TORONTO (Reuters) – Canada’s Liberal government is more likely to pass a universal prescription drug plan after losing its majority in Monday’s election, setting the stage for what would be the biggest shakeup of the country’s public healthcare system since it was created in the 1960s.
The Liberals won the most seats in the election but fell short of a majority, which means Prime Minister Justin Trudeau will need the support of rivals like the left-leaning New Democratic Party (NDP) to govern. Both the Liberals and NDP have promised a new national drug plan.
Canada is the only developed country with a universal health care system that does not cover prescription drugs for all, though a patchwork of provincial programs support the elderly and people with low income or very high drug costs. Most Canadians rely on employer-funded drug plans.
Steve Morgan, a University of British Columbia health economist and leading advocate for a universal drug plan, or pharmacare, said the election results created a “window of opportunity” to change the system.
Universal drug coverage has been proposed before, but the rise of high-cost drugs has given the idea new urgency, as some patients struggle to pay for medication, and employer-funded plans shift high-cost patients to provincial plans, straining budgets without creating the negotiating power that a single federal buyer could wield against drugmakers.
“I think this is our best chance, the best opportunity we’ve ever had to bring pharmacare into the healthcare system,” said Eric Hoskins, who led a federal advisory council on the issue. “I feel even more strongly about that today. I am confident that the Liberals will follow through on their commitment.”
Speaking to supporters after the election, NDP leader Jagmeet Singh outlined his party’s goals in the next parliament.
“If you need medication in our country, we want to make sure you use your health card, not your credit card,” he said. “That means a national, publicly-delivered single-payer pharmacare program.”
Universal drug coverage would shake up the country’s C$39.8 billion ($30.4 billion) prescription drug market, and cut drugmakers’ revenue by some C$4.8 billion a year by 2027. It may draw opposition from drugmakers, and from private insurers, who could also lose revenue, as well as deficit hawks.
“We believe that any national pharmacare program must ensure Canadians maintain access to at least the same range of cutting-edge medicines they rely on today to survive and maintain their quality of life,” pharmaceutical industry group Innovative Medicines Canada said in a statement.
The Canadian Life and Health Insurance Association said it looks forward to working with the government.
“We continue to believe strongly that any reform should use government resources wisely and build on what works well today,” Canadian Life and Health Insurance Association President Stephen Frank said in a statement.
A DEAL WITH PROVINCES?
The Liberals promised a new national plan ahead of the election, but only committed a total of C$6 billion for all health initiatives.

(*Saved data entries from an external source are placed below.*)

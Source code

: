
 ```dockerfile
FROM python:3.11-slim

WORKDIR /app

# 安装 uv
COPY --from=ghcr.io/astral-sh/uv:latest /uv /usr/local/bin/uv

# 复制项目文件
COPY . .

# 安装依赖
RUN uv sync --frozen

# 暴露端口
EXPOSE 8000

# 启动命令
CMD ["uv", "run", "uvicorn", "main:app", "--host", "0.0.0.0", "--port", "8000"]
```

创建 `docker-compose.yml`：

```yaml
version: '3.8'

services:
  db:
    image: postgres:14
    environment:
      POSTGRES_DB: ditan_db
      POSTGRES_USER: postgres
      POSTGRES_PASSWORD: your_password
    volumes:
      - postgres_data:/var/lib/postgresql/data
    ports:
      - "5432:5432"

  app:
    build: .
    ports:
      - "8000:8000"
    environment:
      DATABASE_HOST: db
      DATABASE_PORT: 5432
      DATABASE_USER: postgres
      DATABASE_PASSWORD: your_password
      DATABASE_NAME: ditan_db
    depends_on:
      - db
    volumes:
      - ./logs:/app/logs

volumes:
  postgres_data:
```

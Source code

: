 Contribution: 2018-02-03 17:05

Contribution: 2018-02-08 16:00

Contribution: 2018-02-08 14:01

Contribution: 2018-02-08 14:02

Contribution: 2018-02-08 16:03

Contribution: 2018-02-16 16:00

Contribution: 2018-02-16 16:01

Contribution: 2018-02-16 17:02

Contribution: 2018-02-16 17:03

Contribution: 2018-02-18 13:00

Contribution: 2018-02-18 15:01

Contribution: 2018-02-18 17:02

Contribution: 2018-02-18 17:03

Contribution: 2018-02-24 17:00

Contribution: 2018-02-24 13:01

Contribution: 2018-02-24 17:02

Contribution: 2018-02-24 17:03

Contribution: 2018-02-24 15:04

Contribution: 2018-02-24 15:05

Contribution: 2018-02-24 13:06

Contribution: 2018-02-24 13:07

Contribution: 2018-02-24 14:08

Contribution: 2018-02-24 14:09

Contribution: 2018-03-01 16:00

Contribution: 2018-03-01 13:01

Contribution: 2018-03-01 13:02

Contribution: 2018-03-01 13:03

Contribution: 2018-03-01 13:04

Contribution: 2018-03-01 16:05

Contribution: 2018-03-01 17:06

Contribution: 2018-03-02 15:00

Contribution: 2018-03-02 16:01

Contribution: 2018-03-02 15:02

The NDP and the Green Party of Canada were more aggressive.
Earlier this year, the advisory council led by Hoskins, a former provincial Liberal minister, recommended a universal, single-payer public pharmacare system, to be implemented no later than 2027 and costing C$15.3 billion a year in new government spending.

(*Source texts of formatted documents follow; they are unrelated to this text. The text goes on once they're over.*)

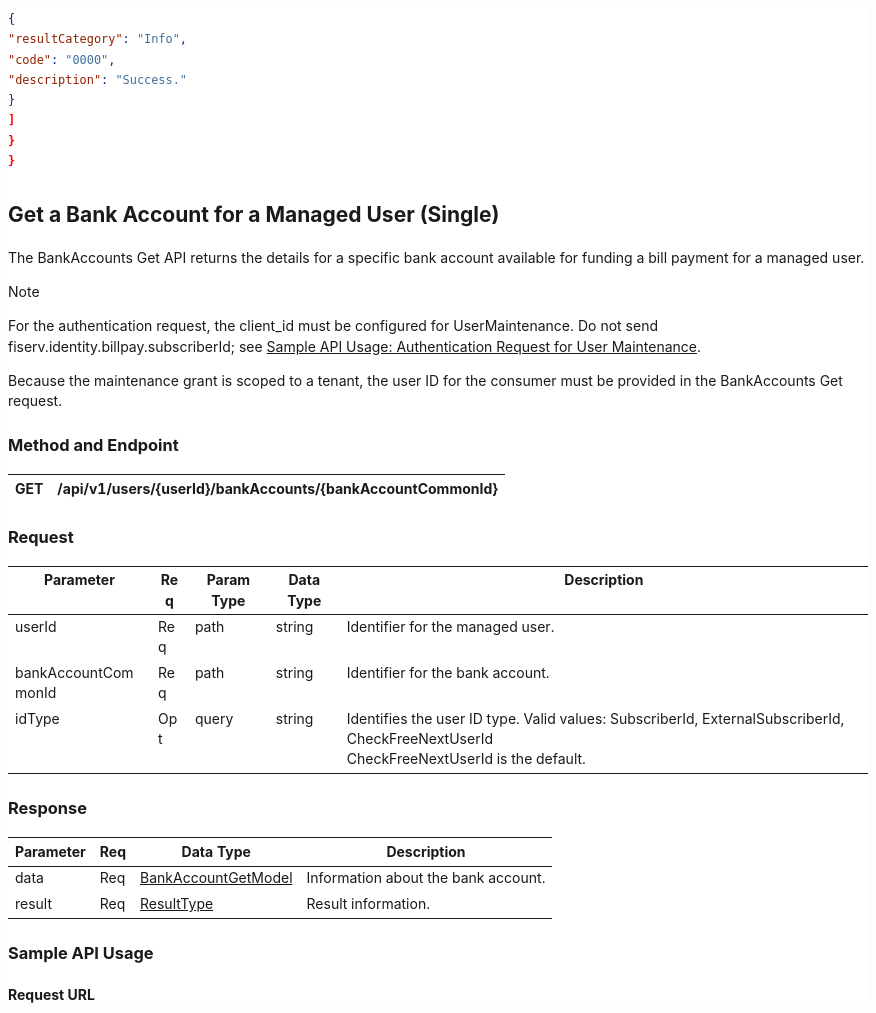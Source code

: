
 ```json
{
"resultCategory": "Info",
"code": "0000",
"description": "Success."
}
]
}
}
```
## Get a Bank Account for a Managed User (Single)

The BankAccounts Get API returns the details for a specific bank account
available for funding a bill payment for a managed user.

Note

For the authentication request, the client\_id must be configured for
UserMaintenance. Do not send fiserv.identity.billpay.subscriberId; see
[Sample API Usage: Authentication Request for User
Maintenance](../resourcesAndGuides/authenticate.md#sample-api-usage-authentication-request-for-user-maintenance).

Because the maintenance grant is scoped to a tenant, the user ID for the
consumer must be provided in the BankAccounts Get request.

### Method and Endpoint

| GET | /api/v1/users/{userId}/bankAccounts/{bankAccountCommonId}|
|-----|----------------------------|

### Request

| Parameter | Req | Param Type | Data Type | Description |
|-----------|-----|------------|-----------|-------------|
| userId | Req | path | string | Identifier for the managed user. |
| bankAccountCommonId | Req | path | string | Identifier for the bank account. |
| idType | Opt | query | string | Identifies the user ID type. Valid values: SubscriberId, ExternalSubscriberId, CheckFreeNextUserId <br> CheckFreeNextUserId is the default. |

### Response

| Parameter | Req | Data Type                                   | Description                         |
|------------|-----|-----------|---------------------------------------------|
| data      | Req | [BankAccountGetModel](./complexObjects.md#bankaccountgetmodel) | Information about the bank account. |
| result    | Req | [ResultType](./complexObjects.md#resulttype)                   | Result information.                 |

### Sample API Usage

#### Request URL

But it said cost-saving measures, including new negotiating power with pharmaceutical companies, would reduce overall spending by an estimated C$4.8 billion by 2027, saving provincial governments, employers and individuals money at drugmakers’ expense.

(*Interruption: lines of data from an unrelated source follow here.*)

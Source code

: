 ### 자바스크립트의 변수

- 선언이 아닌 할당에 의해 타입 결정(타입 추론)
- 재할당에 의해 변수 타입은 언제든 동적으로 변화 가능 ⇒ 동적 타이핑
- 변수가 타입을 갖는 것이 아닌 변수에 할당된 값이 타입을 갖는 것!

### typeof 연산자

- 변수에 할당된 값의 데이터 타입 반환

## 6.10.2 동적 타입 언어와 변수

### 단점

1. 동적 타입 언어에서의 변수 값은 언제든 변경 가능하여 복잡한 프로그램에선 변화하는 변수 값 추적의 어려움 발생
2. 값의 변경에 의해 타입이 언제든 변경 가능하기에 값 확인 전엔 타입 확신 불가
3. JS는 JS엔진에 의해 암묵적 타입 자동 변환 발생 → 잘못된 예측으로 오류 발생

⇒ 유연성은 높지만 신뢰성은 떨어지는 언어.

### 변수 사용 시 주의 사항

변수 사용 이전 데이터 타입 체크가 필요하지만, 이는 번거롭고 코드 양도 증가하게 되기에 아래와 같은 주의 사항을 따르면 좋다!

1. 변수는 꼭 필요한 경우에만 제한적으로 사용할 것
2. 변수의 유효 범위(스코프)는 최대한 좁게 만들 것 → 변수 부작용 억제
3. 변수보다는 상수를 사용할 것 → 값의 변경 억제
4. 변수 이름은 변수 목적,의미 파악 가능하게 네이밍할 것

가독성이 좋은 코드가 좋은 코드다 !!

The Liberals’ platform stopped short of pledging a single-payer system, which left some advocates unsure whether Trudeau was fully endorsing the Hoskins’ recommendation.
The NDP pledged to implement pharmacare for all as soon as possible.
To follow the Hoskins model, the federal government would need to strike a deal with provincial governments, to fund prescription drug plans as long as the provinces run plans that meet certain minimum standards.
The negotiations may be difficult, as key provinces are led by rival parties. But the promise of billions in new federal funding could make a deal possible. It is possible that some provinces would opt out, weakening the program, as lower participation means less bargaining power in buying drugs.
Morgan, of the University of British Columbia, expects pharmaceutical lobbyists to mobilize against the plan.
“I think we are going to see a lobbying effort by the pharmaceutical industry in Canada the likes of which we’ve never seen,” he added.